**Task**
Of the entries below, return exactly those lines that fall between the one containing "Let $M$ be the" and the one containing "of $\lambda(u)\in M$", the two end lines included.

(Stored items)
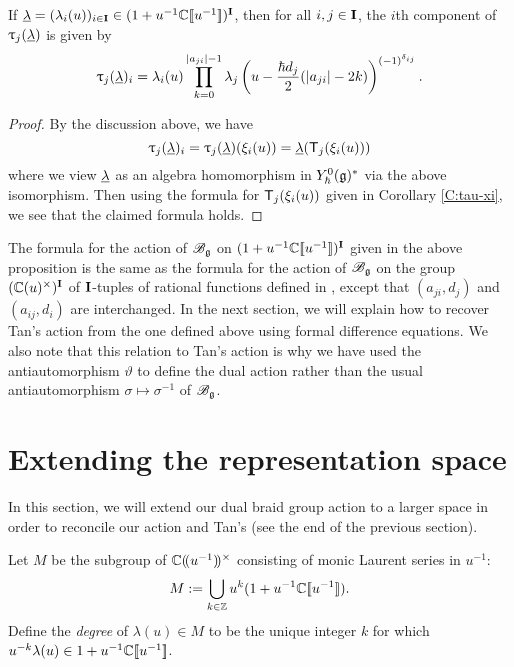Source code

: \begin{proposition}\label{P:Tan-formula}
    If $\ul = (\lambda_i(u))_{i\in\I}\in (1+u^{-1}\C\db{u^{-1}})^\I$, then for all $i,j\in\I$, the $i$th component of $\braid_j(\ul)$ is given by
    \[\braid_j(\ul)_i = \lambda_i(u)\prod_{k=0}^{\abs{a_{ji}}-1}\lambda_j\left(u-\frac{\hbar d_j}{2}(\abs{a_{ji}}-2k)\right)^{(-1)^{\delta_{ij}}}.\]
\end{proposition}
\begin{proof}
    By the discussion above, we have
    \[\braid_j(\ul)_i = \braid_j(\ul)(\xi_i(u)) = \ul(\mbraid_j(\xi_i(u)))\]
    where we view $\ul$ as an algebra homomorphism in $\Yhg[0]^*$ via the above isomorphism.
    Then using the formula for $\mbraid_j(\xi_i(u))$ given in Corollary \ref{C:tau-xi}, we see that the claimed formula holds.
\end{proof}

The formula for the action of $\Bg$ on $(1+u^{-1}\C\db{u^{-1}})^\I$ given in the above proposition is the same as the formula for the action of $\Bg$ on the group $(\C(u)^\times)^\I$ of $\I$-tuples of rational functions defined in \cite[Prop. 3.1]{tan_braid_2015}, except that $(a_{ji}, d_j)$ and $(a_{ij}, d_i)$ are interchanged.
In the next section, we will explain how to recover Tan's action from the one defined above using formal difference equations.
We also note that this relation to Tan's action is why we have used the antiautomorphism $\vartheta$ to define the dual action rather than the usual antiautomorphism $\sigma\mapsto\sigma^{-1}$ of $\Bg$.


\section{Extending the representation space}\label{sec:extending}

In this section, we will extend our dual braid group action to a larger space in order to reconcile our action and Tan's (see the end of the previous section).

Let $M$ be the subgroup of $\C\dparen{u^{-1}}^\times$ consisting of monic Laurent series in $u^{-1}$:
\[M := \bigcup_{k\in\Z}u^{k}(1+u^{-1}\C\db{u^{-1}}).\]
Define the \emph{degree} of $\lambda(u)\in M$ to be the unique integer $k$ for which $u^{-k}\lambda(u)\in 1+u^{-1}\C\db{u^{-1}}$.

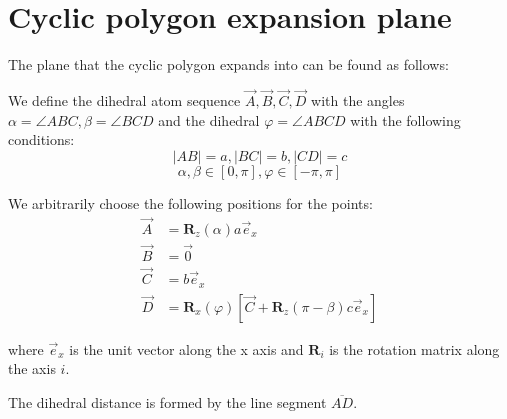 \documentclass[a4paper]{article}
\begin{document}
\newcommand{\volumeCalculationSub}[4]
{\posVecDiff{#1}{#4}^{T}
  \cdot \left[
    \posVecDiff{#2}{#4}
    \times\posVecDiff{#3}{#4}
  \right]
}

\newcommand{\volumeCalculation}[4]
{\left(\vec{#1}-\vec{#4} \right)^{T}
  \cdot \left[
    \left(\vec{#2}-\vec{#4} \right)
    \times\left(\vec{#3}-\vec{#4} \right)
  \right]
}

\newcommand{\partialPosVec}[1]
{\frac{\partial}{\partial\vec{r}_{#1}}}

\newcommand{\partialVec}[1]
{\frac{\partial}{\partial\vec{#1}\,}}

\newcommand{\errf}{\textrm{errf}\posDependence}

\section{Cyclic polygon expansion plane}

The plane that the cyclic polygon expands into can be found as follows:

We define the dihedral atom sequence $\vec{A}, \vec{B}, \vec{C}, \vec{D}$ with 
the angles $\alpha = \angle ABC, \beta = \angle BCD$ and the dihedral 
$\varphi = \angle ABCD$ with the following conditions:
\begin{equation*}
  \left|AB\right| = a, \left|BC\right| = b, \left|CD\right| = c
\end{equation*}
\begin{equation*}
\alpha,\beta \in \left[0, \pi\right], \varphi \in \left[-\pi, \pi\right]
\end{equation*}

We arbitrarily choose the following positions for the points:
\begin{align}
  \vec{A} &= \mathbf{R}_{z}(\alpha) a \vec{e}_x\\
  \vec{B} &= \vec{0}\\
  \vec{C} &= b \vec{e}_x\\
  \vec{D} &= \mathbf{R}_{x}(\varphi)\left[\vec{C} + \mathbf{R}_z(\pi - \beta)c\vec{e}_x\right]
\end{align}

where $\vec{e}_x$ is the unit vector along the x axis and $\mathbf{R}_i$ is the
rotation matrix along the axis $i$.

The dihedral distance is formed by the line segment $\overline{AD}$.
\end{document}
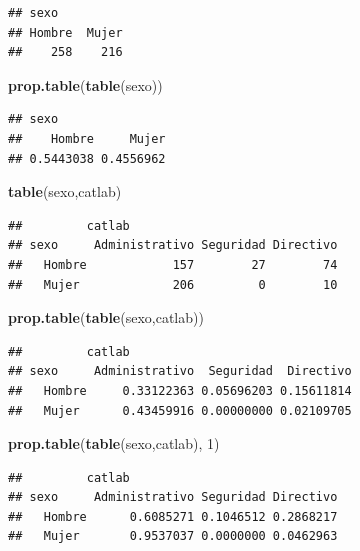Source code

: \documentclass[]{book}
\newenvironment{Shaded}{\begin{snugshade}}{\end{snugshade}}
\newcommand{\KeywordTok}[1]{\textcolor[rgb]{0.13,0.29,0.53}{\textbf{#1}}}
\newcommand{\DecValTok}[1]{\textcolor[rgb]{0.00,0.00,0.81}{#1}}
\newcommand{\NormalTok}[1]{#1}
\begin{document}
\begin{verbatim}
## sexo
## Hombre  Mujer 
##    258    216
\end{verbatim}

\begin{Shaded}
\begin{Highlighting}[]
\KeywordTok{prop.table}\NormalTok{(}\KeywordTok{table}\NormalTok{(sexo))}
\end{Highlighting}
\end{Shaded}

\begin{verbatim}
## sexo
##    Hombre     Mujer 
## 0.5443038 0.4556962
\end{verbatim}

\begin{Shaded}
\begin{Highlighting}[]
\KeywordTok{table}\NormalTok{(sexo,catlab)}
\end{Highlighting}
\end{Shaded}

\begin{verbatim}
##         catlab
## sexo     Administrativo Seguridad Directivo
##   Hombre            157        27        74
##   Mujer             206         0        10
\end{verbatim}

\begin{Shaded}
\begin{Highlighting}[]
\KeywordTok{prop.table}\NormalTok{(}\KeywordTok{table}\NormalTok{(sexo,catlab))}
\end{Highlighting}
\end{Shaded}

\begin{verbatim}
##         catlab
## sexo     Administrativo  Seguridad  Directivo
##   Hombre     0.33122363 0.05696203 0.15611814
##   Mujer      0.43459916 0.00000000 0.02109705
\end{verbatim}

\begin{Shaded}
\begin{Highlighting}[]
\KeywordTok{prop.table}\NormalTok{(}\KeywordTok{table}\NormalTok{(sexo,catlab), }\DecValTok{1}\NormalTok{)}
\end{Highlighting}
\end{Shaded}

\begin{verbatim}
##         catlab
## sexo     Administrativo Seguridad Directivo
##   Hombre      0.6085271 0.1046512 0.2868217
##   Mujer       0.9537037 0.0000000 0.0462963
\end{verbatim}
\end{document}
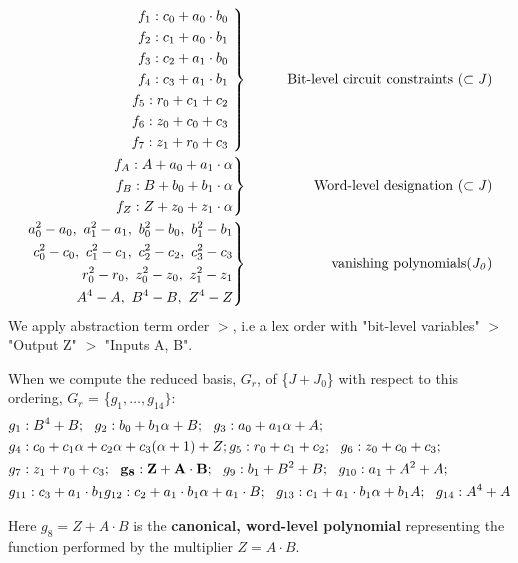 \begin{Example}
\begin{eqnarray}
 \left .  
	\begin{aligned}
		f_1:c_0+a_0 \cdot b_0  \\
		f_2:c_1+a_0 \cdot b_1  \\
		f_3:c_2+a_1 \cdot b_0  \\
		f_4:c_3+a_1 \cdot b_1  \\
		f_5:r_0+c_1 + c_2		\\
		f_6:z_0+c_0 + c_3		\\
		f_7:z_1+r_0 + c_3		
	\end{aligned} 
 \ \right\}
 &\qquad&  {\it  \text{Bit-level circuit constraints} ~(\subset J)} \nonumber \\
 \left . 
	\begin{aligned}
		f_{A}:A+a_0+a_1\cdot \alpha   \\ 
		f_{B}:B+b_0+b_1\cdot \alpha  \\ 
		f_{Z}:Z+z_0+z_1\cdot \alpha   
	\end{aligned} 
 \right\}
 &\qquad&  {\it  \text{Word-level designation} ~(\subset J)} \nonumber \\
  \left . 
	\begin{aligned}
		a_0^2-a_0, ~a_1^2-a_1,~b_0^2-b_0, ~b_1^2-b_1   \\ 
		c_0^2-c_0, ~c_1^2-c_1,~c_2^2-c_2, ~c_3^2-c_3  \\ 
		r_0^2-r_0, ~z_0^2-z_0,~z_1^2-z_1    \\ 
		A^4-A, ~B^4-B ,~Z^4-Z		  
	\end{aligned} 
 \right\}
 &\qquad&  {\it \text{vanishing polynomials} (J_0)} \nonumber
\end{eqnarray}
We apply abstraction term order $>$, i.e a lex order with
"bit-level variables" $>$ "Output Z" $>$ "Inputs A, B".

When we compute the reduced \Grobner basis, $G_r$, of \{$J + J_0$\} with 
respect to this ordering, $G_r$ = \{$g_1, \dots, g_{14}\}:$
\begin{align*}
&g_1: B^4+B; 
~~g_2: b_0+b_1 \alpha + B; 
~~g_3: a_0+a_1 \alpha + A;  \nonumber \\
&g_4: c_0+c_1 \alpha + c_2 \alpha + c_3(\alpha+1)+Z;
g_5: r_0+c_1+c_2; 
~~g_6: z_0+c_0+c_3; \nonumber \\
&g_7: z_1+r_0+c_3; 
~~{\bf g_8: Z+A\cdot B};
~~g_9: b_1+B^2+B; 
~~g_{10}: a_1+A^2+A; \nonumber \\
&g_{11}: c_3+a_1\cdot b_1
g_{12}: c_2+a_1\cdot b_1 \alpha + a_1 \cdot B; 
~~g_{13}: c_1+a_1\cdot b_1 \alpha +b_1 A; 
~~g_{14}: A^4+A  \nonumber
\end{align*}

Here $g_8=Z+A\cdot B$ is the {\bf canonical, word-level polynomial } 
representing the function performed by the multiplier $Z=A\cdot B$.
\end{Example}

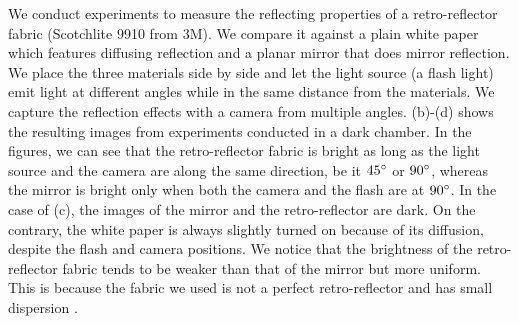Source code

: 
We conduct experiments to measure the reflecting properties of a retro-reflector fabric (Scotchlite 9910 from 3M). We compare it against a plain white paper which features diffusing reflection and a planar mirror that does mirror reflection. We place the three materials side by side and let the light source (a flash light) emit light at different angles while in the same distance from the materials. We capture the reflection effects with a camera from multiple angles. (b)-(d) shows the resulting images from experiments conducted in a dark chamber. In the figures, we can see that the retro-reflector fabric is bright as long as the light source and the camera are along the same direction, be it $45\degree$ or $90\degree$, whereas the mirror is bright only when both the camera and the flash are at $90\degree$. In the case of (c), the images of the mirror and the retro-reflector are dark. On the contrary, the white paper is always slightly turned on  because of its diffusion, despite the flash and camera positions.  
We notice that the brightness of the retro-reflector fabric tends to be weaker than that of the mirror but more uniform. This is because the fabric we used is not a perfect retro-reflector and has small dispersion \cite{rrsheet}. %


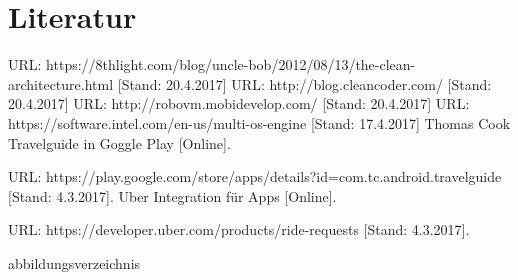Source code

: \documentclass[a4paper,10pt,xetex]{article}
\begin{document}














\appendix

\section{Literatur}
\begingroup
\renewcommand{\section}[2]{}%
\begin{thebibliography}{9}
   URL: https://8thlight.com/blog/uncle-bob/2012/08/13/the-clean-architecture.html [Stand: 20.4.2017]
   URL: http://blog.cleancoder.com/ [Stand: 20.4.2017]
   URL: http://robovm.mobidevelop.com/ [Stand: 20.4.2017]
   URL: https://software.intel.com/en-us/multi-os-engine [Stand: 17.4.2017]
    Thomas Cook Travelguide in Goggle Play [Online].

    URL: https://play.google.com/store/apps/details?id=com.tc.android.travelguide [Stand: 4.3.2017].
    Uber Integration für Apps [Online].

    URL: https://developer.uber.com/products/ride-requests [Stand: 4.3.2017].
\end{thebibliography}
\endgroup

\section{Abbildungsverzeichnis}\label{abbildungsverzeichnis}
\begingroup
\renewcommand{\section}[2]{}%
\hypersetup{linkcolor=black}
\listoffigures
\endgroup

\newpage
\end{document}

**Task output**
Let $M$ be the subgroup of $\C\dparen{u^{-1}}^\times$ consisting of monic Laurent series in $u^{-1}$:
\[M := \bigcup_{k\in\Z}u^{k}(1+u^{-1}\C\db{u^{-1}}).\]
Define the \emph{degree} of $\lambda(u)\in M$ to be the unique integer $k$ for which $u^{-k}\lambda(u)\in 1+u^{-1}\C\db{u^{-1}}$.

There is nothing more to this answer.